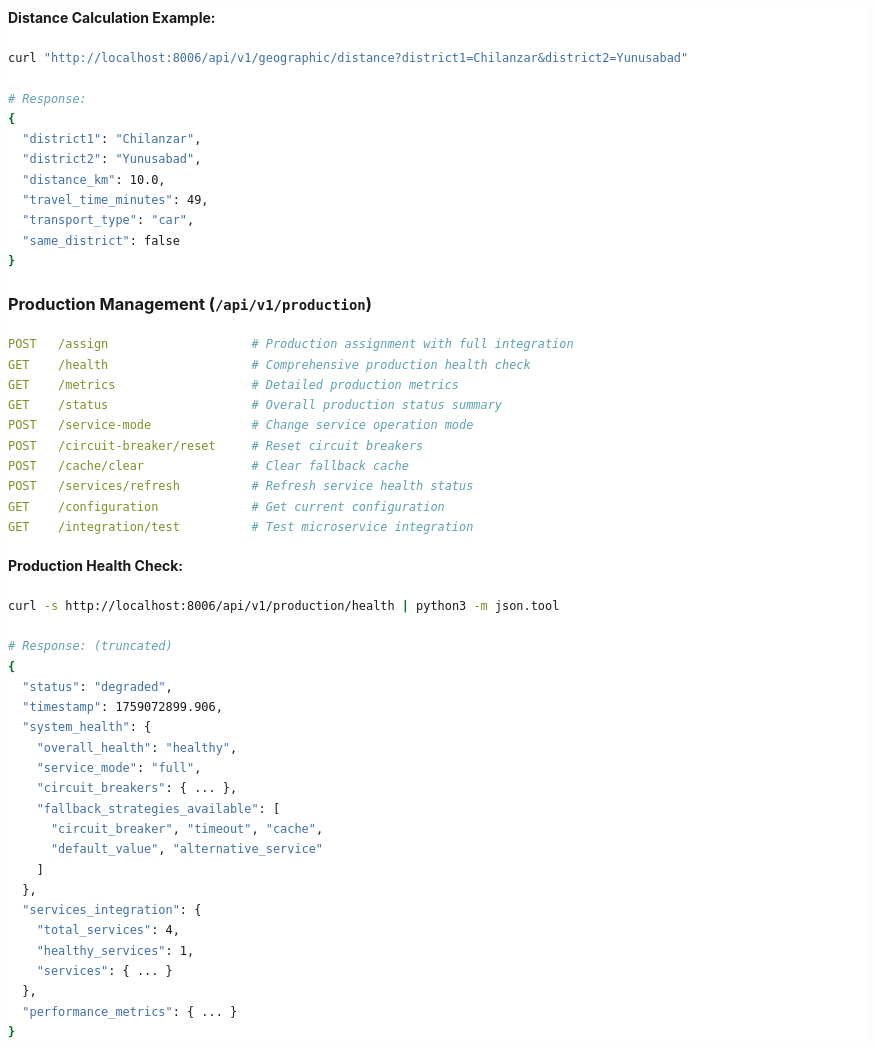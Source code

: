 #### **Distance Calculation Example:**
```bash
curl "http://localhost:8006/api/v1/geographic/distance?district1=Chilanzar&district2=Yunusabad"

# Response:
{
  "district1": "Chilanzar",
  "district2": "Yunusabad",
  "distance_km": 10.0,
  "travel_time_minutes": 49,
  "transport_type": "car",
  "same_district": false
}
```

### **Production Management (`/api/v1/production`)**

```yaml
POST   /assign                    # Production assignment with full integration
GET    /health                    # Comprehensive production health check
GET    /metrics                   # Detailed production metrics
GET    /status                    # Overall production status summary
POST   /service-mode              # Change service operation mode
POST   /circuit-breaker/reset     # Reset circuit breakers
POST   /cache/clear               # Clear fallback cache
POST   /services/refresh          # Refresh service health status
GET    /configuration             # Get current configuration
GET    /integration/test          # Test microservice integration
```

#### **Production Health Check:**
```bash
curl -s http://localhost:8006/api/v1/production/health | python3 -m json.tool

# Response: (truncated)
{
  "status": "degraded",
  "timestamp": 1759072899.906,
  "system_health": {
    "overall_health": "healthy",
    "service_mode": "full",
    "circuit_breakers": { ... },
    "fallback_strategies_available": [
      "circuit_breaker", "timeout", "cache",
      "default_value", "alternative_service"
    ]
  },
  "services_integration": {
    "total_services": 4,
    "healthy_services": 1,
    "services": { ... }
  },
  "performance_metrics": { ... }
}
```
══════
> [WHAT TO DO]:
Repeat word for word each line from the one with "#### **Production Health Check:**" to the end of the records above, inclusive.

> [RESPONSE TO THIS EXERCISE]:
#### **Production Health Check:**
```bash
curl -s http://localhost:8006/api/v1/production/health | python3 -m json.tool

# Response: (truncated)
{
  "status": "degraded",
  "timestamp": 1759072899.906,
  "system_health": {
    "overall_health": "healthy",
    "service_mode": "full",
    "circuit_breakers": { ... },
    "fallback_strategies_available": [
      "circuit_breaker", "timeout", "cache",
      "default_value", "alternative_service"
    ]
  },
  "services_integration": {
    "total_services": 4,
    "healthy_services": 1,
    "services": { ... }
  },
  "performance_metrics": { ... }
}
```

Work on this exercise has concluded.